## [EXERCISE DETAILS]
Exactly the lines from the beginning of the records below through the line with "- **Network Efficiency**" must be given again, without pictures.

## [AVAILABLE DATA]
※
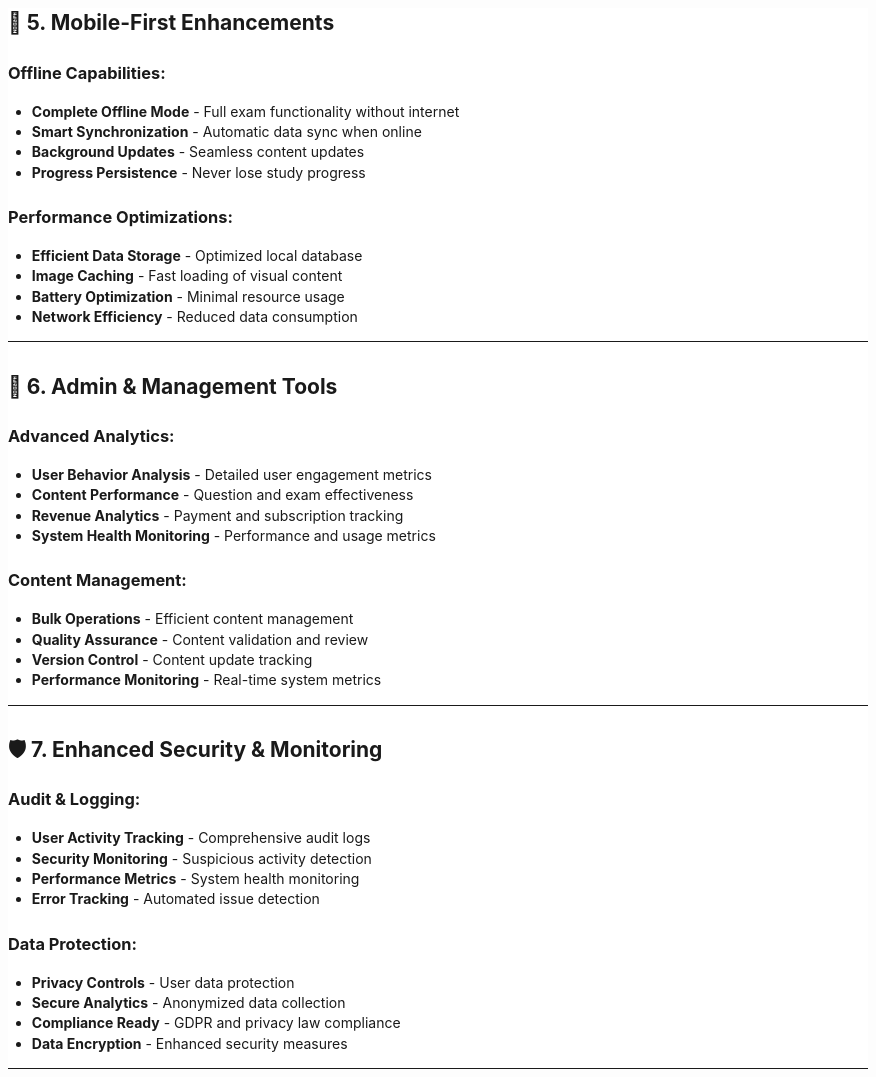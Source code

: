 
## 📱 **5. Mobile-First Enhancements**

### **Offline Capabilities:**
- **Complete Offline Mode** - Full exam functionality without internet
- **Smart Synchronization** - Automatic data sync when online
- **Background Updates** - Seamless content updates
- **Progress Persistence** - Never lose study progress

### **Performance Optimizations:**
- **Efficient Data Storage** - Optimized local database
- **Image Caching** - Fast loading of visual content
- **Battery Optimization** - Minimal resource usage
- **Network Efficiency** - Reduced data consumption

---

## 🔧 **6. Admin & Management Tools**

### **Advanced Analytics:**
- **User Behavior Analysis** - Detailed user engagement metrics
- **Content Performance** - Question and exam effectiveness
- **Revenue Analytics** - Payment and subscription tracking
- **System Health Monitoring** - Performance and usage metrics

### **Content Management:**
- **Bulk Operations** - Efficient content management
- **Quality Assurance** - Content validation and review
- **Version Control** - Content update tracking
- **Performance Monitoring** - Real-time system metrics

---

## 🛡️ **7. Enhanced Security & Monitoring**

### **Audit & Logging:**
- **User Activity Tracking** - Comprehensive audit logs
- **Security Monitoring** - Suspicious activity detection
- **Performance Metrics** - System health monitoring
- **Error Tracking** - Automated issue detection

### **Data Protection:**
- **Privacy Controls** - User data protection
- **Secure Analytics** - Anonymized data collection
- **Compliance Ready** - GDPR and privacy law compliance
- **Data Encryption** - Enhanced security measures

---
※
## [SOLUTION TO THIS TASK]
Source code

: 
## 📱 **5. Mobile-First Enhancements**

### **Offline Capabilities:**
- **Complete Offline Mode** - Full exam functionality without internet
- **Smart Synchronization** - Automatic data sync when online
- **Background Updates** - Seamless content updates
- **Progress Persistence** - Never lose study progress

### **Performance Optimizations:**
- **Efficient Data Storage** - Optimized local database
- **Image Caching** - Fast loading of visual content
- **Battery Optimization** - Minimal resource usage
- **Network Efficiency** - Reduced data consumption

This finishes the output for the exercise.